*The problem*. Nothing but the lines from the one containing "We use shards" through the one containing "default is 1GB |", both included, should be given again, each exactly as written below.

(Extracted data entries)
== == ==
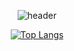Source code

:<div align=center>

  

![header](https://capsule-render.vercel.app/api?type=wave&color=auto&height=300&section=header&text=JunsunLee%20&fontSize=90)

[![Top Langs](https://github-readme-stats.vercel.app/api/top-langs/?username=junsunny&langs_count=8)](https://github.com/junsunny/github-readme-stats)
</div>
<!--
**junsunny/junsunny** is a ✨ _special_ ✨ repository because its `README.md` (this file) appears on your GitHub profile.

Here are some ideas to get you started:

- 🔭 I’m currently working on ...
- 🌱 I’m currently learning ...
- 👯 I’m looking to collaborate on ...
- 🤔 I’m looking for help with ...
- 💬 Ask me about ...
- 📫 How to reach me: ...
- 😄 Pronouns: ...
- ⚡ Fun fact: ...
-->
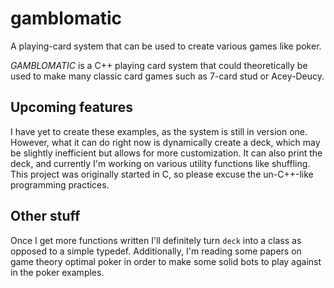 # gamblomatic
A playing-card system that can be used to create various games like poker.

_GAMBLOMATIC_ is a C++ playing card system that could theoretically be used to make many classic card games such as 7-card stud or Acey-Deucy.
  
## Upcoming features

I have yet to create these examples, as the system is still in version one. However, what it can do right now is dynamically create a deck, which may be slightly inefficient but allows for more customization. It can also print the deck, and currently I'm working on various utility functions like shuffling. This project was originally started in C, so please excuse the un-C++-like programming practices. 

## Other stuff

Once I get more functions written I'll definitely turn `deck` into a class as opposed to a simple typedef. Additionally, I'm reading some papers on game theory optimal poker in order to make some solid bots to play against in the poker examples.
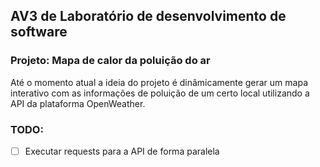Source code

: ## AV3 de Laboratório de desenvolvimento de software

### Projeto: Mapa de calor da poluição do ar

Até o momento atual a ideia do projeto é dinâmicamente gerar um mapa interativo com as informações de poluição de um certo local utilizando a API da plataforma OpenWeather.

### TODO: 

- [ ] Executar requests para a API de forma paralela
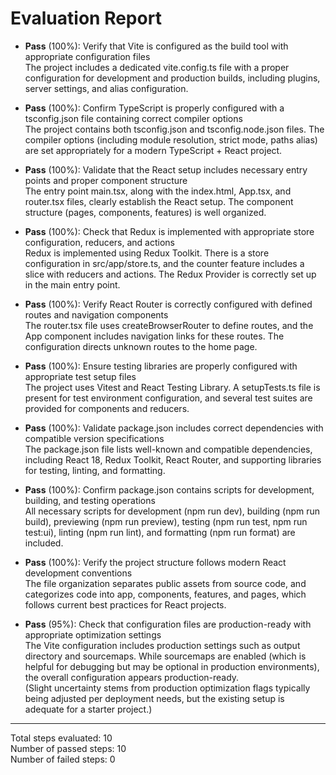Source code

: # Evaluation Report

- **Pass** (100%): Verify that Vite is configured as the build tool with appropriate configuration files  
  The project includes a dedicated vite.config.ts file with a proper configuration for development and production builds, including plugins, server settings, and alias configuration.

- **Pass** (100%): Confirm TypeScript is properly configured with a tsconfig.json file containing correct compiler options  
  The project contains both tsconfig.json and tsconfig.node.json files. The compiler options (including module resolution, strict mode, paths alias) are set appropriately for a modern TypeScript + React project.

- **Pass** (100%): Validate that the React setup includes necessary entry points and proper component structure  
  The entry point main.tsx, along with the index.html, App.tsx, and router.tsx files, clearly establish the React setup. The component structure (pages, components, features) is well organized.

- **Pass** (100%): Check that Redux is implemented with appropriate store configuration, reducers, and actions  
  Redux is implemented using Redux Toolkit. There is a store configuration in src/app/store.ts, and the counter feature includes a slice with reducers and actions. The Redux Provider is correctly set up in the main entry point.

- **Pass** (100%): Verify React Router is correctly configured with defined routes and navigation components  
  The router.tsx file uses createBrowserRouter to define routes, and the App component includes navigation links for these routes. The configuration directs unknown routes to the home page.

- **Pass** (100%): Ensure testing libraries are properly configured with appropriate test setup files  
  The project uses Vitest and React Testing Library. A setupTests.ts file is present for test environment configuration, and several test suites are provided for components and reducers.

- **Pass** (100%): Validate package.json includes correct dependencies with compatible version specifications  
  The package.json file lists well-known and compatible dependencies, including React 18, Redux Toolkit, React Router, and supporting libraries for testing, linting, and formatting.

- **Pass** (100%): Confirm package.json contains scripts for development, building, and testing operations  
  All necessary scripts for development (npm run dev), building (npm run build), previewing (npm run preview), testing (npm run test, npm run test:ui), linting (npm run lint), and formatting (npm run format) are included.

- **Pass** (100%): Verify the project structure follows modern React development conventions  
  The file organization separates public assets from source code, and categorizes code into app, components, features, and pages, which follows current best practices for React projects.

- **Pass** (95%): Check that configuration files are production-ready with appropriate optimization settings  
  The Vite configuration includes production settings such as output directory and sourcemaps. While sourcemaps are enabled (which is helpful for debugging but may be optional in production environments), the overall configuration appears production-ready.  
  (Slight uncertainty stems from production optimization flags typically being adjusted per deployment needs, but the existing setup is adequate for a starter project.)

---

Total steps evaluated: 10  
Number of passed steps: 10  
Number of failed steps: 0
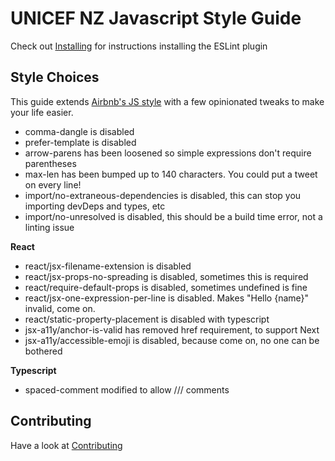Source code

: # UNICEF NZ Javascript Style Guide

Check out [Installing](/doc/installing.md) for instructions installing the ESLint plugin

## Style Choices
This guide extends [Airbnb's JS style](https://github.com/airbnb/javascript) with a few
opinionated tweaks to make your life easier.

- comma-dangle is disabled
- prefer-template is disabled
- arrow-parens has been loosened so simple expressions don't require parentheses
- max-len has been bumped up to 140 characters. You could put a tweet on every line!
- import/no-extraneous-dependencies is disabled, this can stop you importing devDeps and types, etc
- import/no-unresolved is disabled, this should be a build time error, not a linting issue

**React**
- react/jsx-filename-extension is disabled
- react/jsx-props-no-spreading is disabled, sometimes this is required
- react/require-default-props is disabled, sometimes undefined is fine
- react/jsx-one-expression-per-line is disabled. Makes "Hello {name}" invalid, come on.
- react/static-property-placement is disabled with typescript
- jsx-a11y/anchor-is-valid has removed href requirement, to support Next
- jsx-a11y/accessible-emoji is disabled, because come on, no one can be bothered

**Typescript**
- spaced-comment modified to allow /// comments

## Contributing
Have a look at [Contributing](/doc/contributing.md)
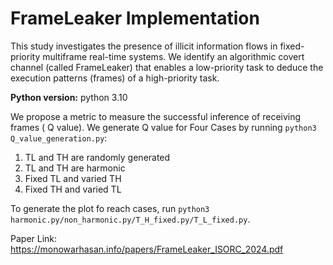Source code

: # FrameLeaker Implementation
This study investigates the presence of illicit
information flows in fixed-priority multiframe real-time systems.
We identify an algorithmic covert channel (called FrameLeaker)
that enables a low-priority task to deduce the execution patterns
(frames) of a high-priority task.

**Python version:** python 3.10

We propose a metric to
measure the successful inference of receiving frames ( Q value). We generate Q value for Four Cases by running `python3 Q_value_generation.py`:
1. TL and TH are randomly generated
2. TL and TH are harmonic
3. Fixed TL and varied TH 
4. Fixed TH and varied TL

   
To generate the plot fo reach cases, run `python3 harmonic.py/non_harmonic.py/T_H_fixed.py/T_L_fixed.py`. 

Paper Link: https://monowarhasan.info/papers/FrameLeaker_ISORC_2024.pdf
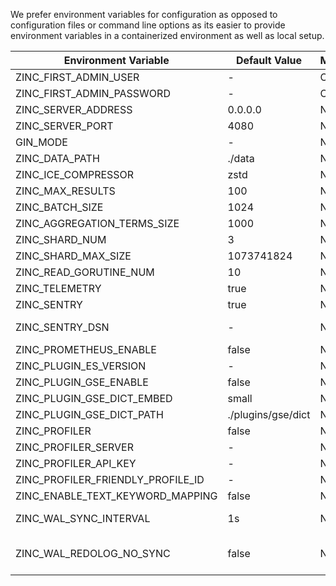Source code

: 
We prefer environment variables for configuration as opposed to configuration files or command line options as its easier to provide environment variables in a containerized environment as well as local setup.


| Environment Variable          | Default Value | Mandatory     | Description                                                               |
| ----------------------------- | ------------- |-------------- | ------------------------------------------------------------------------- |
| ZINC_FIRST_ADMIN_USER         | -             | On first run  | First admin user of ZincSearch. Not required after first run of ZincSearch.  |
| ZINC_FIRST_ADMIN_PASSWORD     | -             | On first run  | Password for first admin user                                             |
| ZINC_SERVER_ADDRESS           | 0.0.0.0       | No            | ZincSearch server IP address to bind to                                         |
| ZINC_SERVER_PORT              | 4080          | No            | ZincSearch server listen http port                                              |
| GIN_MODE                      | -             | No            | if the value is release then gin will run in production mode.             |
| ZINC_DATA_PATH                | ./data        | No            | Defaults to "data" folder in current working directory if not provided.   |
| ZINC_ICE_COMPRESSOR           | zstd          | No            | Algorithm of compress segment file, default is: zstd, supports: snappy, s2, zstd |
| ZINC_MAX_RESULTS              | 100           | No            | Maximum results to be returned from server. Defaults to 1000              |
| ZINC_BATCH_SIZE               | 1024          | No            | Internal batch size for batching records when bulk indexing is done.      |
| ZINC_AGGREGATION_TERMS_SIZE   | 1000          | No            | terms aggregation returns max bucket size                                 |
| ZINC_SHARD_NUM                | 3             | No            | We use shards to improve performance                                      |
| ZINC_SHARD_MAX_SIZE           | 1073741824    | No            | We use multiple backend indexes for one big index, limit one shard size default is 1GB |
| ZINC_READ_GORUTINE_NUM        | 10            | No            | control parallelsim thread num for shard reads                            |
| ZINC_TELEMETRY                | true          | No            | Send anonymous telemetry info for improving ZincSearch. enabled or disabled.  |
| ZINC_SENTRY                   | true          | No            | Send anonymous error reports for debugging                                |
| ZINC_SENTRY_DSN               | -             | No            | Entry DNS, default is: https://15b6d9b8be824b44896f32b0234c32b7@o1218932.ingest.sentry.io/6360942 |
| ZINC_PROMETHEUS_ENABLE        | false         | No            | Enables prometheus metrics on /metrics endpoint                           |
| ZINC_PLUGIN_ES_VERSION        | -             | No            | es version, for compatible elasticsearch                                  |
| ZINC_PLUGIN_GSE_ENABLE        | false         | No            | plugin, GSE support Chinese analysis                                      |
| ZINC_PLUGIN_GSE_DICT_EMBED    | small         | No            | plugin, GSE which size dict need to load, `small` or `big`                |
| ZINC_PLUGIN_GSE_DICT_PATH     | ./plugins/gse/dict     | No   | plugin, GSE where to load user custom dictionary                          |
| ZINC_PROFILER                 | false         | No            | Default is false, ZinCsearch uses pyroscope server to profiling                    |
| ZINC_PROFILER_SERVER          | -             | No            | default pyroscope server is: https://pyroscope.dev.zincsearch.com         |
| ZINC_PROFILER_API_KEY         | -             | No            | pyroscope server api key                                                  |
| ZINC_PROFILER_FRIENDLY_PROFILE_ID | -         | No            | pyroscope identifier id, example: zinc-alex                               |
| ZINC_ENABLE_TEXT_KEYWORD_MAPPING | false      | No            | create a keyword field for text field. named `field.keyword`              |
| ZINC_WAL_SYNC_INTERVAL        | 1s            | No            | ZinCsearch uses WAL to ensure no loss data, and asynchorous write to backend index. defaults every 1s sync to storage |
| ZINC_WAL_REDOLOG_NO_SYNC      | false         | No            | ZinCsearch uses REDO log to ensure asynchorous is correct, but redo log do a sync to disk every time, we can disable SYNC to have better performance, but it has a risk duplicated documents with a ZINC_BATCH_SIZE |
== == ==
*Solution to the exercise*.
| ZINC_SHARD_NUM                | 3             | No            | We use shards to improve performance                                      |
| ZINC_SHARD_MAX_SIZE           | 1073741824    | No            | We use multiple backend indexes for one big index, limit one shard size default is 1GB |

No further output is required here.